Crucially, existing methods do not simultaneously (1) provide a unified, distributable representation for a wide class of mask patterns, (2) guarantee balanced compute across context‑parallel (CP) ranks for arbitrarily structured masks, and (3) eliminate unnecessary data movement while enabling robust compute/communication overlap.

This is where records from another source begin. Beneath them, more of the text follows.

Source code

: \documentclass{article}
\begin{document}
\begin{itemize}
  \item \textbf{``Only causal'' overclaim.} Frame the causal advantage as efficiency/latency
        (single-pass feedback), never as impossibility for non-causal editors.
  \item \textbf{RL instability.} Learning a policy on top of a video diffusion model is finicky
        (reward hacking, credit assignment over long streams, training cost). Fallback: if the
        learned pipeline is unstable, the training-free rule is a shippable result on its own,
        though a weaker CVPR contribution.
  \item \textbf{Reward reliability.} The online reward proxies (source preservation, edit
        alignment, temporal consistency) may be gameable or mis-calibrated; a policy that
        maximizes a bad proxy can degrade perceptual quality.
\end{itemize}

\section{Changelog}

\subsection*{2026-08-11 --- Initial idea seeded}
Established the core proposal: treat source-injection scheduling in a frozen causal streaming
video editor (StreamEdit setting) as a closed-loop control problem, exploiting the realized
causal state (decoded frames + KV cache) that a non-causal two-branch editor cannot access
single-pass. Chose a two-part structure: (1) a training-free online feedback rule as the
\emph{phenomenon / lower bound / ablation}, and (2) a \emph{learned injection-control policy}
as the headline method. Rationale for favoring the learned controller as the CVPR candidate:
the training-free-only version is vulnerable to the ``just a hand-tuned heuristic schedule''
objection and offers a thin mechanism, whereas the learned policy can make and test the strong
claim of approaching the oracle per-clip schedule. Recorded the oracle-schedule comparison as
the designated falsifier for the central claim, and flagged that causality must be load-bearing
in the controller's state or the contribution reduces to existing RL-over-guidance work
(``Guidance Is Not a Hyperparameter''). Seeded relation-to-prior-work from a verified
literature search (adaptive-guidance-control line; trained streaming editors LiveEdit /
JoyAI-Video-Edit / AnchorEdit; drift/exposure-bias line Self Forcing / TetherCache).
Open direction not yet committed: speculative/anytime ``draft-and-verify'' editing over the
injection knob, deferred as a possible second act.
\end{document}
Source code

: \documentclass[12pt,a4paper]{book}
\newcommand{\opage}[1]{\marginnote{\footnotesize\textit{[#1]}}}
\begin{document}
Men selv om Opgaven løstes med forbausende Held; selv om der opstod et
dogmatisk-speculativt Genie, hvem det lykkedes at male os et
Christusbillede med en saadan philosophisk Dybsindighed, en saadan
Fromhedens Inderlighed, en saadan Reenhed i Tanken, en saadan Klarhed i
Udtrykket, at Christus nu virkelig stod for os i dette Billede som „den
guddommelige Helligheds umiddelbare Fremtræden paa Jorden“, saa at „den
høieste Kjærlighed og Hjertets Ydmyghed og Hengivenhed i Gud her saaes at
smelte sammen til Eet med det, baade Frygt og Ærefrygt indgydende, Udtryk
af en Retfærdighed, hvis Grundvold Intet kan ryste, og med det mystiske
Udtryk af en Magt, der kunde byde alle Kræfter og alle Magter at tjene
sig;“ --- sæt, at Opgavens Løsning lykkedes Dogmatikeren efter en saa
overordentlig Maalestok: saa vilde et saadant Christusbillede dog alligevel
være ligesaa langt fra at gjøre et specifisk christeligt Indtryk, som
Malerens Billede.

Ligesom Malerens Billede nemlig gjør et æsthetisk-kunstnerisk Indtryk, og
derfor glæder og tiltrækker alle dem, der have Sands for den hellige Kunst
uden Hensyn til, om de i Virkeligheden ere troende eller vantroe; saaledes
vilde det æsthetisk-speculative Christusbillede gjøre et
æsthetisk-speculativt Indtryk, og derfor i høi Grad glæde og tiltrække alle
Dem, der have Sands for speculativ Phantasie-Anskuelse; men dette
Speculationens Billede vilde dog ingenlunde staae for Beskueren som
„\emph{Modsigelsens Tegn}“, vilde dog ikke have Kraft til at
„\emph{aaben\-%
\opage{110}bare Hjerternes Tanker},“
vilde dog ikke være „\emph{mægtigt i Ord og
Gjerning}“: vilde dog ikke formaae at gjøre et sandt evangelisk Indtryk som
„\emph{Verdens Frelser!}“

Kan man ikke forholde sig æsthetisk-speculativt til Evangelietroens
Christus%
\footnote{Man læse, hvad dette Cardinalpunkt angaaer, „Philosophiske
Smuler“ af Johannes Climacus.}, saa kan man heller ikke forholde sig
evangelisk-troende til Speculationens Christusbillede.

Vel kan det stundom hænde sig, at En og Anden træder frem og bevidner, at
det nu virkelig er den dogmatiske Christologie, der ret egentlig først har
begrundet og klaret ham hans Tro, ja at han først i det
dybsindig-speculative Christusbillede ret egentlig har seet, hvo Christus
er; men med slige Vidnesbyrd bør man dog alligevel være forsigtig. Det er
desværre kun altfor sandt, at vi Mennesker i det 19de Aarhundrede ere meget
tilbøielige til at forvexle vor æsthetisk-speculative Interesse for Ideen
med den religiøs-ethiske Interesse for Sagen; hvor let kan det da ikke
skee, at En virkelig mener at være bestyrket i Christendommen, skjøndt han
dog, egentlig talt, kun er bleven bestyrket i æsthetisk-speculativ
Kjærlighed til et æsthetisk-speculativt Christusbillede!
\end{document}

MagiAttention addresses these gaps by prioritizing kernel‑level flexibility together with distributed-level scalability, which depends on meeting the following fundamental conditions:

Linearly Scalable Attention Kernel: The performance of the attention kernel should not degrade as CP size increases. To this end, we introduce Flex-Flash-Attention, an extension of FlashAttention-3 (FA3), which natively considers the efficiency impact of attention mask partitioning in distributed environments. It supports distributable mask representations with a tailored kernel implementation to ensure scalability while accommodating a broader range of attention mask types.
Balanced Computational Workloads: Imbalances in the computational load across CP ranks lead to unavoidable idle bubbles that hinder scalability. MagiAttention is natively designed to ensure Computation Load Balancing, mitigating such inefficiencies.
Full Overlap of Communication and Computation: Without sufficient overlap, increasing CP size results in communication-induced idle time on GPUs, impairing scalability. MagiAttention introduces novel Zero-Redundant Communication Primitives to minimize communication overhead, along with an Adaptive Multi-Stage Overlap strategy that enables effective communication-computation overlap.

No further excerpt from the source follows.